◆ **WHAT THE TASK ASKS**: Look through the entries below and extract exactly the lines from the one containing "ikTrmBound: inc(VarNr,g.GenCount);" through the one containing "is defined in", ends included.

[Stored items]
============================================================
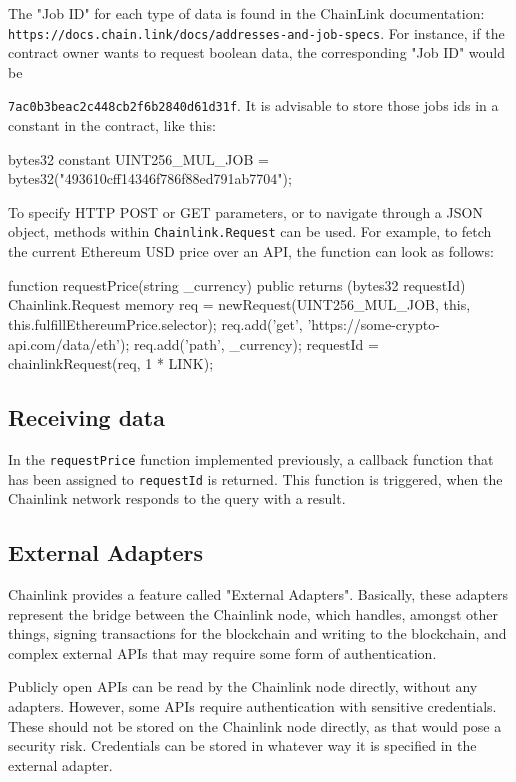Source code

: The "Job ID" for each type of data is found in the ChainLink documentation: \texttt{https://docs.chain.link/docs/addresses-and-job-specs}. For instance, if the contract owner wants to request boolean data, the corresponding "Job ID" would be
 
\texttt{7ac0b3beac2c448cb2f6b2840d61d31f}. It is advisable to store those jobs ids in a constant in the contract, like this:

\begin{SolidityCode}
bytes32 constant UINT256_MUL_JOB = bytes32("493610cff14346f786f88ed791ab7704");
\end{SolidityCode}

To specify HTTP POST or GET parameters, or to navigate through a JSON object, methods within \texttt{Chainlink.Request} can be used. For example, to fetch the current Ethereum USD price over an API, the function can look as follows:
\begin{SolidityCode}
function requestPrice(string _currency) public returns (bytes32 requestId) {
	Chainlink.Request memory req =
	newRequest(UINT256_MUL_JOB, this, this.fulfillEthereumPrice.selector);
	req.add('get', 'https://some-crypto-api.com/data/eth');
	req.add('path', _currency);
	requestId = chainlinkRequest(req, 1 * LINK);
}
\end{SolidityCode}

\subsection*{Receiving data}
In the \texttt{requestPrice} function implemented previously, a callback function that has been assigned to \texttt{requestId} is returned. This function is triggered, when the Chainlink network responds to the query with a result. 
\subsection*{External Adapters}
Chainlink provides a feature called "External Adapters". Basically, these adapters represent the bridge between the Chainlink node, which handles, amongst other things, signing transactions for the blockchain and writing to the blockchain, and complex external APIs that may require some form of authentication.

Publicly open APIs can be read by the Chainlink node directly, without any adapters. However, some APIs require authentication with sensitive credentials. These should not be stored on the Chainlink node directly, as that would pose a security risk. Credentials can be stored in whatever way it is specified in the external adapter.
============================================================
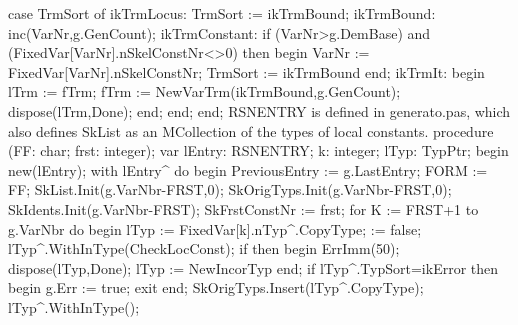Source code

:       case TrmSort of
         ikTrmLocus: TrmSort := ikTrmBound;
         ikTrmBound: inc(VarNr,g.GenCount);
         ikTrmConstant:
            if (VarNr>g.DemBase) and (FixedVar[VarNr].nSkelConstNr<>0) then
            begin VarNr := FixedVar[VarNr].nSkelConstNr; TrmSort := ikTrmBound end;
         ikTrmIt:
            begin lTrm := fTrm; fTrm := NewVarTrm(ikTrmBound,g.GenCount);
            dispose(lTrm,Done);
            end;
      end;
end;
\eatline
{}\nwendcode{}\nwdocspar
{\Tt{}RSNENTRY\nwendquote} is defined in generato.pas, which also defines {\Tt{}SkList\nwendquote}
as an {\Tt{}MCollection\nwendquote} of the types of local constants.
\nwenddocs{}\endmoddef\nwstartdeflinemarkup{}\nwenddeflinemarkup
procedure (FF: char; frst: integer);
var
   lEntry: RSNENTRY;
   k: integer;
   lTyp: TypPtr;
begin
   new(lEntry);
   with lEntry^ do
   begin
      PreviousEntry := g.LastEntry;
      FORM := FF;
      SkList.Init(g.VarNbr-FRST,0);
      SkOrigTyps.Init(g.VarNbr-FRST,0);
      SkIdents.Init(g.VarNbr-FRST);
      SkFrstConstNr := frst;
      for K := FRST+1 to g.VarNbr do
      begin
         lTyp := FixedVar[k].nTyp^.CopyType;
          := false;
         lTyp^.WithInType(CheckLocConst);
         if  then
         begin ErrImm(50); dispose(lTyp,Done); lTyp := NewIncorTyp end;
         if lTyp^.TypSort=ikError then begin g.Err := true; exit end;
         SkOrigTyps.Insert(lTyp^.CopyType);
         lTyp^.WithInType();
============================================================
◆ **TASK RESPONSE**:
         ikTrmBound: inc(VarNr,g.GenCount);
         ikTrmConstant:
            if (VarNr>g.DemBase) and (FixedVar[VarNr].nSkelConstNr<>0) then
            begin VarNr := FixedVar[VarNr].nSkelConstNr; TrmSort := ikTrmBound end;
         ikTrmIt:
            begin lTrm := fTrm; fTrm := NewVarTrm(ikTrmBound,g.GenCount);
            dispose(lTrm,Done);
            end;
      end;
end;
\eatline
{}\nwendcode{}\nwdocspar
{\Tt{}RSNENTRY\nwendquote} is defined in generato.pas, which also defines {\Tt{}SkList\nwendquote}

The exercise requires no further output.